It’s an exciting time to be a Grenache maker, and even more exciting to be a Grenache grower. But as the popularity of Grenache increases, I find myself wondering: Does it need to be a ‘session wine’? Have we fully embraced the unique opportunity to make Grenache Australia’s own medium-bodied wine of place from a warm climate?
Varietal wines made from Grenache are a rarity in the wine world. In McLaren Vale this comes down to scarcity, with only 6% of the region planted to the variety. I’m doing my part by replacing old-vine Cabernet Sauvignon with Grenache – taken as cuttings from the Smart vineyard in Clarendon – at Koomilya.
I like the character of Grenache grown on red soils, and can’t wait to see these vines mature. Hopefully more people will take the same chance and the opportunity to learn from people like Bernie Smart. Bernie was responsible for planting many of McLaren Vale’s Grenache gardens and still hand-prunes his magical bush vines at the age of 86.
It is people like the Smarts that we should turn to and celebrate not only their foresight but also their temerity. It becomes increasingly important to acknowledge the wisdom of our forefathers in planting Grenache and looking to their mistakes and successes.
The two wines below are my attempt to claim place over winemaker as the most significant influence over a wine’s quality.

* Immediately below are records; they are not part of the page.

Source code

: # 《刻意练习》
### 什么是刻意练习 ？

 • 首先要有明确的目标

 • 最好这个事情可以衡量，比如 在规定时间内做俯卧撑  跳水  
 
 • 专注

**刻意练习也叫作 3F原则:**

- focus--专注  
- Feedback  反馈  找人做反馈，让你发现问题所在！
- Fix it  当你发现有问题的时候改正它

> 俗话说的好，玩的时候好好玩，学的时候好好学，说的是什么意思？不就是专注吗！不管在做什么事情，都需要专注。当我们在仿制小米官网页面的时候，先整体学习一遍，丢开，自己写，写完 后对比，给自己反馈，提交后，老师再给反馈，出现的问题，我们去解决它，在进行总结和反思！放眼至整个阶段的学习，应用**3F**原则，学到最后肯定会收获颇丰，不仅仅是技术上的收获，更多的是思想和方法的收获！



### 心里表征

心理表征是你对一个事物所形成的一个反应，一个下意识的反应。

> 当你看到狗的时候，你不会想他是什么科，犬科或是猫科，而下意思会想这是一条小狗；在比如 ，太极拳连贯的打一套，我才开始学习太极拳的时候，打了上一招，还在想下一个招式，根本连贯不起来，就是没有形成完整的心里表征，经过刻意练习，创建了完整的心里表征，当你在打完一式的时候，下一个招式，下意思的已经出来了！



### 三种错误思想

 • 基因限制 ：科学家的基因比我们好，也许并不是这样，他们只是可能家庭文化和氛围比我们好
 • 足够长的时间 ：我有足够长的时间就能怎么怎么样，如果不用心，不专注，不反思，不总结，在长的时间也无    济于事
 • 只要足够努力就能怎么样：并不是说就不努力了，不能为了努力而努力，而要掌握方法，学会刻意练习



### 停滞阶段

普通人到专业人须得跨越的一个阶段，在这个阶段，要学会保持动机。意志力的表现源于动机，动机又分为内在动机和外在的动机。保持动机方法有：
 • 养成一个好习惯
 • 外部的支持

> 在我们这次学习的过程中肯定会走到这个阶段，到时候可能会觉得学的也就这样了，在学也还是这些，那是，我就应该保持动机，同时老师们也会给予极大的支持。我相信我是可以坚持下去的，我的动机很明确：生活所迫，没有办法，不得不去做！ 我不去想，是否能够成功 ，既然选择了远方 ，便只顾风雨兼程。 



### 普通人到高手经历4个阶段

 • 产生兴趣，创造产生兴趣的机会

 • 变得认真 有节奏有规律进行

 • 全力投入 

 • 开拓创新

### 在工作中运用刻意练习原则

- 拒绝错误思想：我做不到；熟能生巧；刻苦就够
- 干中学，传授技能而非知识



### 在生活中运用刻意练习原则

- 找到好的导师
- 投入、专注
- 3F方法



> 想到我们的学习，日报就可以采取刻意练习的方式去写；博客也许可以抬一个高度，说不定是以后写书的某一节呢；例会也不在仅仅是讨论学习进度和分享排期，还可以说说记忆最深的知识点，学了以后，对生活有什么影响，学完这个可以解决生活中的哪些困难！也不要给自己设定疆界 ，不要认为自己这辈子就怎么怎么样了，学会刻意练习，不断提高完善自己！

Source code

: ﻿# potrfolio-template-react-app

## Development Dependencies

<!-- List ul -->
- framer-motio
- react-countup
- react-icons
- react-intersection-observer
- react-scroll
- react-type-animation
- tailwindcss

All I have to do is continue to eschew the two extremes of sweet and syrupy and under-ripe, tannin-free giggle juice. Truly great Grenache is neither; truly great Grenache has aromatics and texture with vibrance and energy. It unfurls gradually with air and, most importantly, speaks clearly of soil and season. – Stephen Pannell
OUR 2019 VINTAGE
A winemaker’s vintage with every scrap of experience tested and measured. Lower than average winter rainfall set us up for a dry growing season resulting in dramatically reduced yields. In low-yield years acidity is generally good, setting the resulting wines up for stability and long lives. – Stephen Pannell
2019 S.C. Pannell Smart Vineyard Grenache RRP $65
100% Grenache from the Smart Vineyard in Clarendon, farmed by Bernie and Wayne Smart. It’s a southeast-facing slope at 230m above sea level. Soils are up to 750 million years old, Saddleworth Formation – laminated dark grey and green siltstone. These dry-grown bush vines were planted in 1956. Some 5.12 tonnes of fruit were harvested by hand on 16th March 2019.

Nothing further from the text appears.